Die Hoffnung, die sich aus dieser Perspektive an ein Grunderbe knüpft, wäre, dieser Verlusterfahrung durch die Eröffnung von individuellen Aufstiegsmöglichkeiten zu begegnen. Mittels des Abbaus tatsächlicher materieller Benachteiligungen, könnte die Gleichheit und der gesellschaftliche Zusammenhalt in der Demokratie verbessert werden.

 

Die transformative Begründung

Aus transformativer Sicht stellt sich die Frage, inwieweit das Grunderbe einen Beitrag zu einem schrittweisen Ausstieg aus dem Kapitalismus leisten kann. Während das Grunderbe weder unmittelbar die Form verändert, die das Eigentum über Produktionsmittel annimmt, noch die Art von Macht, welche über die Zuteilung, Kontrolle und Verwendung wirtschaftlicher Ressourcen entscheidet, so könnte es zumindest den Zugang zum Privateigentum an den Produktionsmitteln und zu wirtschaftlicher Macht dekonzentrieren. Mit Blick auf die Transformation hin zu einem Sozialismus hätte das Grunderbe transformatives Potenzial, wenn es – wie bei Piketty 2020 – hoch genug wäre, dass sich aus allen betroffenen Stakeholdergruppen (u.a. Beschäftigte, Konsument*innen, Lieferant*innen und der Staat für die Allgemeinheit) möglichst viele als Shareholder in möglichst viele relevante Wirtschaftsbetriebe einkaufen und dort umfassend und gleichberechtigt die Verfügungs- und Kontrollmacht ausüben könnten. Dazu müsste es in eine politische Vergesellschaftungsstrategie eingebettet und durch entsprechende Gesetze flankiert werden.

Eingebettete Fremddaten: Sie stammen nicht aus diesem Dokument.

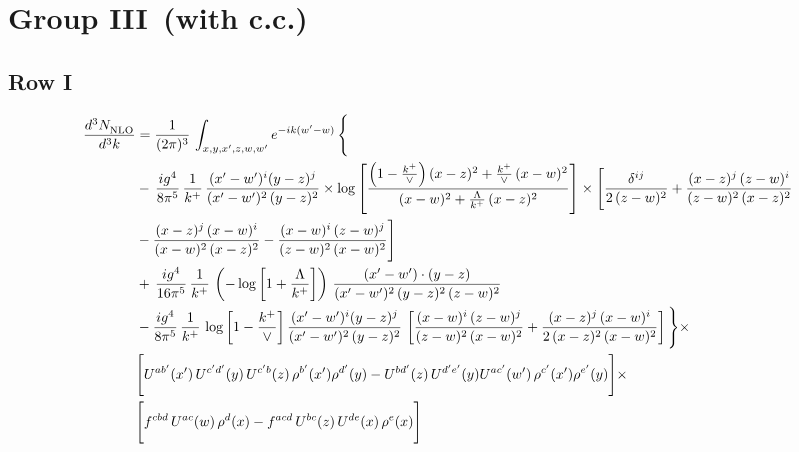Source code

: \documentclass[9pt]{article}
\numberwithin{equation}{section}
\begin{document}
\section{Group III\, (with c.c.)}
\subsection{Row I}
\begin{align}
     \frac{d^{3}N_{\rm NLO}^{\rm}}{d^{3}k}  & =  \frac{1}{(2\pi)^{3}}\, \int_{x,y,x',z,w,w^{\prime}} e^{-ik(w^{\prime}-w)}\, \Bigg\{\notag \\ & -\,\frac{ig^{4}}{8\pi^{5}}\,\frac{1}{k^{+}}\,\frac{(x'-w')^{i}(y-z)^{j}}{(x'-w')^{2}\,(y-z)^{2}}\times \log{\left[\frac{\left(1-\frac{k^{+}}{\vee}\right)(x-z)^{2}+\frac{k^{+}}{\vee}\,(x-w)^{2}}{(x-w)^{2}+\frac{\Lambda}{k^{+}}\,(x-z)^{2}}\right]}\times \Bigg[\frac{\delta^{ij}}{2\,(z-w)^{2}}+\frac{(x-z)^{j}\,(z-w)^{i}}{(z-w)^{2}\,(x-z)^{2}}\notag \\ & -\frac{(x-z)^{j}\,(x-w)^{i}}{(x-w)^{2}\,(x-z)^{2}}-\frac{(x-w)^{i}\,(z-w)^{j}}{(z-w)^{2}\,(x-w)^{2}}\Bigg]\notag \\ & +\,\frac{ig^{4}}{16\pi^{5}}\,\frac{1}{k^{+}}\,\left(-\log{\left[1+\frac{\Lambda}{k^{+}}\right]}\right)\, \frac{(x'-w')\cdot (y-z)}{(x'-w')^{2}\,(y-z)^{2}\,(z-w)^{2}}\notag \\ & -\frac{ig^{4}}{8\pi^{5}}\,\frac{1}{k^{+}}\, \log{\left[1-\frac{k^{+}}{\vee}\right]}\,\frac{(x'-w')^{i}(y-z)^{j}}{(x'-w')^{2}\,(y-z)^{2}}\,\left[\frac{(x-w)^{i}\,(z-w)^{j}}{(z-w)^{2}\,(x-w)^{2}}+\frac{(x-z)^{j}\,(x-w)^{i}}{2\,(x-z)^{2}\, (x-w)^{2}}\right]\Bigg\}\times \notag \\ &  \Bigg[U^{ab'}(x')\,U^{c'd'}(y)\,U^{c'b}(z)\,\rho^{b'}(x')\rho^{d'}(y)-U^{bd'}(z)\,U^{d'e'}(y)U^{ac'}(w')\,\rho^{c'}(x')\rho^{e'}(y)\Bigg]\times\notag \\ & \Bigg[f^{cbd}\,U^{ac}(w)\,\rho^{d}(x)-f^{acd}\, U^{bc}(z)\,U^{de}(x)\,\rho^{e}(x)\Bigg] 
\end{align}
\end{document}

Mittelbar könnte das Grunderbe zur sukzessiven Entproletarisierung lohnabhängig Beschäftigter beitragen. Die Erhöhung der wirtschaftlichen Macht der Einzelnen könnte zu einer Machtverschiebung von Arbeitgeber*innen zu Arbeitnehmer*innen führen und deren individuelle und kollektive Verhandlungsmacht stärken. Durch jene Effekte könnte das Grunderbe nicht nur zeitweise, sondern auch dauerhaft bessere materiellen Bedingungen schaffen und Freiräume für gesellschaftliche Ermächtigung ausweiten. Ob und inwieweit diese Freiräume für transformative Zwecke genutzt würden, hinge auch von den ideellen oder ideologischen Bedingungen ab, unter denen es eingeführt würde. Eine gesellschaftliche Transformation erfordert sowohl einen Wandel der materiellen Verhältnisse als auch der Denk- und Handlungsweisen. Keine dieser Veränderungen ist für sich allein hinreichend.

 

Schlussfolgerung

Die Frage Wozu ein Allgemeines Grunderbe? ließe sich aus den vorgestellten Perspektiven dreierlei beantworten. Aus liberal-marktfunktionalistischer Perspektive könnte das Grunderbe der Ehrenrettung des liberalen Kapitalismus dienen, dessen Legitimitätsgrundlage die Idee der gleichen Ausgangsbedingungen ist. Eine Reform des Erbrechtssystems erscheint aus dieser Perspektive dringend erforderlich, um das liberale Möglichkeitsversprechen des Aufstiegs durch Leistung oder harte Arbeit glaubhaft zu machen. Aus sozial-integrativer Perspektive ist gerade die Enttäuschung vom Ausbleiben des individuellen Fortschrittversprechens ein zentraler Schmerzpunkt der Mitglieder der Mitte. Würde dieser Schmerzpunkt durch ein Grunderbe behandelt werden, würde dies Vertrauen, Solidaritätsbereitschaft und gesellschaftlichen Zusammenhalt stiften und eine sozialintegrierende Wirkung entfalten, von der alle Gesellschaftsmitglieder unmittelbar profitieren würden. Insbesondere für von Ausgrenzung bedrohte Gruppen, ist die Entschärfung der sozialen Konkurrenz dabei besonders existenziell. Aus transformativer Perspektive könnte ein Grunderbe in erster Linie über die Ermächtigung der Einzelnen die konkreten Bedingungen verbessern, unter denen Menschen sich mittels des Aufbaus „realer Utopien“ für sozialistischen Wandel organisieren. Darüber hinaus könnte ein zu niedriges Grunderbe sich nach seiner Einführung für Menschen nur wie ein Trostpflaster anfühlen, statt als Einlösung des Aufstiegssversprechens. Sollte dies der Fall sein, wäre dies aus transformativer Perspektive interessant, da dies bewusstseinserweiternde Effekte hinsichtlich strukturell-systemischer Fragen haben könnte. Ein sehr hohes Grunderbe – wie bei Piketty 2020 – wiederrum, könnte den Kapitalismus durch die radikale Disziplinierung der Konzentrationstendenzen des Kapitals bis zu seiner Unkenntlichkeit transformieren und in Kombination mit geeigneten flankierenden Maßnahmen in einen Sozialismus mit Privateigentum auf Zeit führen.